* **Required action**
Look through the data that follows and copy each line with the string "length".

Data shown Block Start

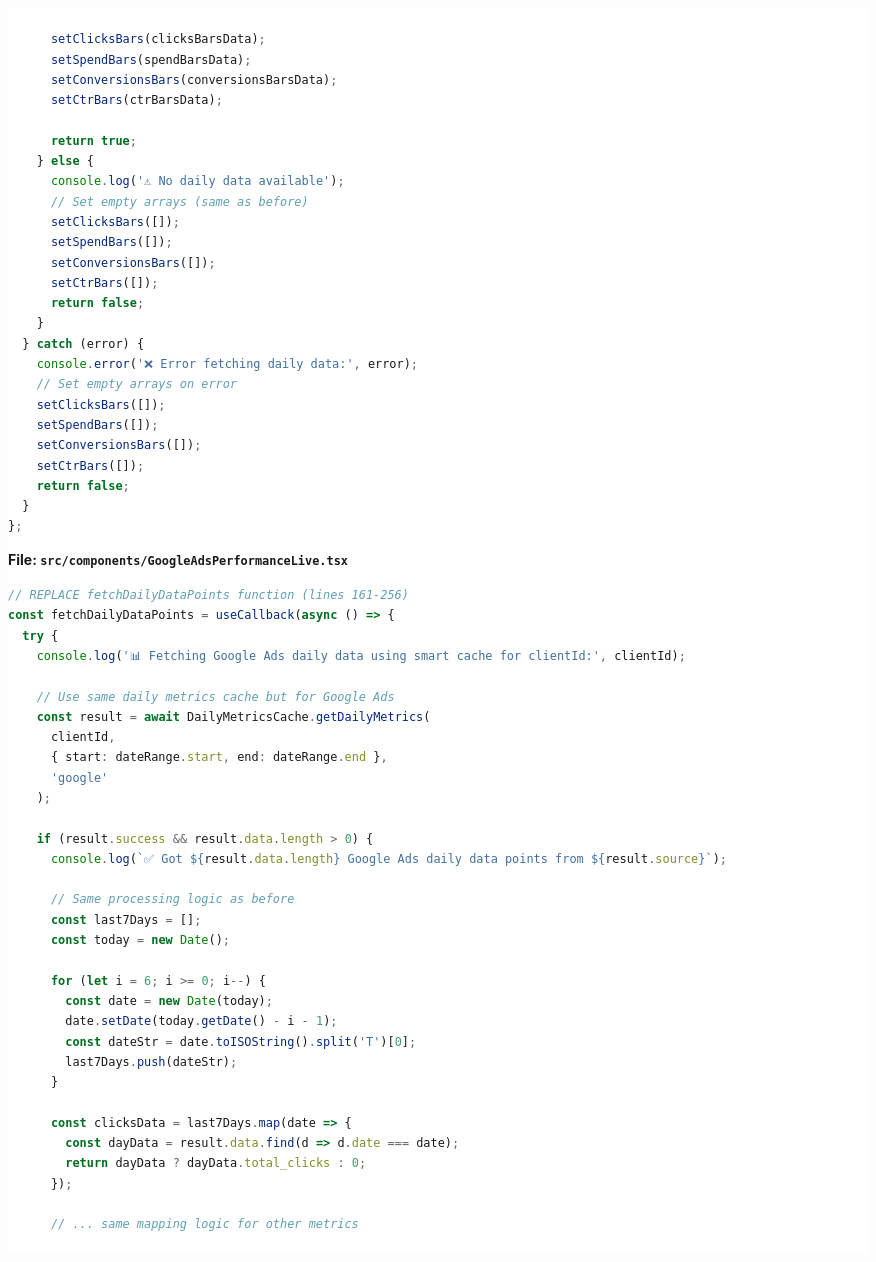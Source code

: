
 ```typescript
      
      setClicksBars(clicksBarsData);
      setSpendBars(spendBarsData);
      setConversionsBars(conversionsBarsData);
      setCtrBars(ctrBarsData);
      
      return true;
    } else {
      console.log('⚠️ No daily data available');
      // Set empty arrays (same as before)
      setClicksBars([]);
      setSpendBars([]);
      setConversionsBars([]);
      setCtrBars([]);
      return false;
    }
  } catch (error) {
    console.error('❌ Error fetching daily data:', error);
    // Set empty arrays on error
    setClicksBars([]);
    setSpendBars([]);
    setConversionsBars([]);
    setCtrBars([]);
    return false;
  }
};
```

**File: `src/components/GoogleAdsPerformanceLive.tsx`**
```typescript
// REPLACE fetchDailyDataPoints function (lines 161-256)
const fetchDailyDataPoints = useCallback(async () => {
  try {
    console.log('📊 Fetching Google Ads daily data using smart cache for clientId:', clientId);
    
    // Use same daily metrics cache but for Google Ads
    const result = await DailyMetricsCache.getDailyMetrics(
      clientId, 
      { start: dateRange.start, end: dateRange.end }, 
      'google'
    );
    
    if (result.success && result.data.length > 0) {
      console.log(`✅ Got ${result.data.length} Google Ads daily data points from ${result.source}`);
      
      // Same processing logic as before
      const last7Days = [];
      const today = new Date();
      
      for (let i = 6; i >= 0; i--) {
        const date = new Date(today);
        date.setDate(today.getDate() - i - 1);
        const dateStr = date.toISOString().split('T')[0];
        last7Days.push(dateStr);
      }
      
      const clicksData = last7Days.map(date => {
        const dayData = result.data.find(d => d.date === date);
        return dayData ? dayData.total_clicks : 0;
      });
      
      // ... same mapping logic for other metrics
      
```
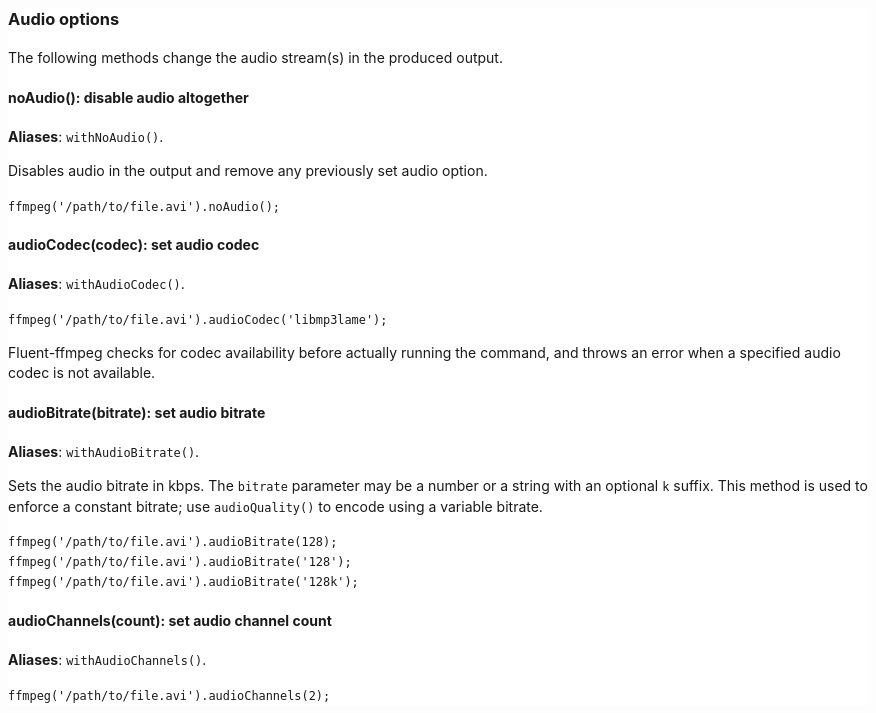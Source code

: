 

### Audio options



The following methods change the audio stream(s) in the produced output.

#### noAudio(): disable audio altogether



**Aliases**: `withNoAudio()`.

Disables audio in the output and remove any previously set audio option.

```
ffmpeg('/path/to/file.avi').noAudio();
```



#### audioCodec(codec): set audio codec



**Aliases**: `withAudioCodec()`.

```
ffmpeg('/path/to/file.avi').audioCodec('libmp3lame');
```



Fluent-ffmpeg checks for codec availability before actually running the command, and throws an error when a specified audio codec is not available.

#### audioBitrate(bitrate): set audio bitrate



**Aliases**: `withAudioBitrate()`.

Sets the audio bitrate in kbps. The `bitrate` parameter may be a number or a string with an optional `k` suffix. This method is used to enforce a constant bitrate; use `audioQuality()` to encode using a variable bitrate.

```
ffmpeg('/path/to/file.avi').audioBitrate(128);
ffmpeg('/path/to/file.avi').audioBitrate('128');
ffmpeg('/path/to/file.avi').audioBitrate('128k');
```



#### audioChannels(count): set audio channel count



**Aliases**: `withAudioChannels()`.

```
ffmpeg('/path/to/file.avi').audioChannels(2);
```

Data shown Block End
Data shown Block Start

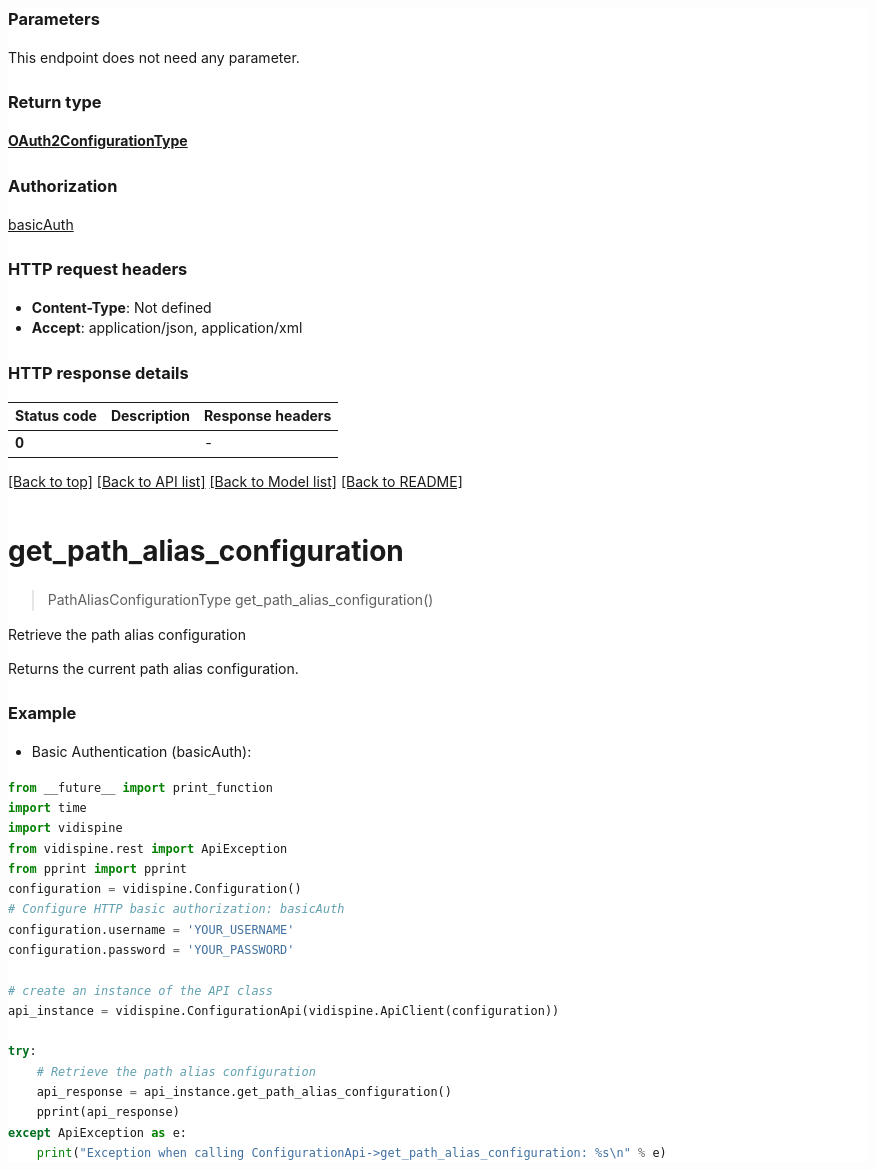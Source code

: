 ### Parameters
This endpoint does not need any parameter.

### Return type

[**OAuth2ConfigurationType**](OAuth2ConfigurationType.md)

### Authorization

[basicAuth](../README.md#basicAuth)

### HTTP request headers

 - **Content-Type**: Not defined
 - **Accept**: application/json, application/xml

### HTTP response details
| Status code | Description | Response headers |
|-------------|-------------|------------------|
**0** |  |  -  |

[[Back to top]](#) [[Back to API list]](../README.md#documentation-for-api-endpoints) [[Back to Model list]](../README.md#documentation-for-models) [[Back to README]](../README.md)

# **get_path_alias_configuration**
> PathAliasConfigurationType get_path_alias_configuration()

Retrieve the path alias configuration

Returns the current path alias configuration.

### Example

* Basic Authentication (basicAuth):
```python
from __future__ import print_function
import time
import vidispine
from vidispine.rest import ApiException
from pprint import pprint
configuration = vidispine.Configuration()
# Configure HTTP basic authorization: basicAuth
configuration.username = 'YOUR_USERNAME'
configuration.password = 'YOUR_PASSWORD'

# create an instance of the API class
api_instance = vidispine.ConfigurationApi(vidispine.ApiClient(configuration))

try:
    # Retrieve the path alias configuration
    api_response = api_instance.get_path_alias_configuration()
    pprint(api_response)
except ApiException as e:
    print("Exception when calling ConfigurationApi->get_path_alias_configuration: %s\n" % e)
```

Data shown Block End

* **Answer below**
    if (result.success && result.data.length > 0) {
      console.log(`✅ Got ${result.data.length} Google Ads daily data points from ${result.source}`);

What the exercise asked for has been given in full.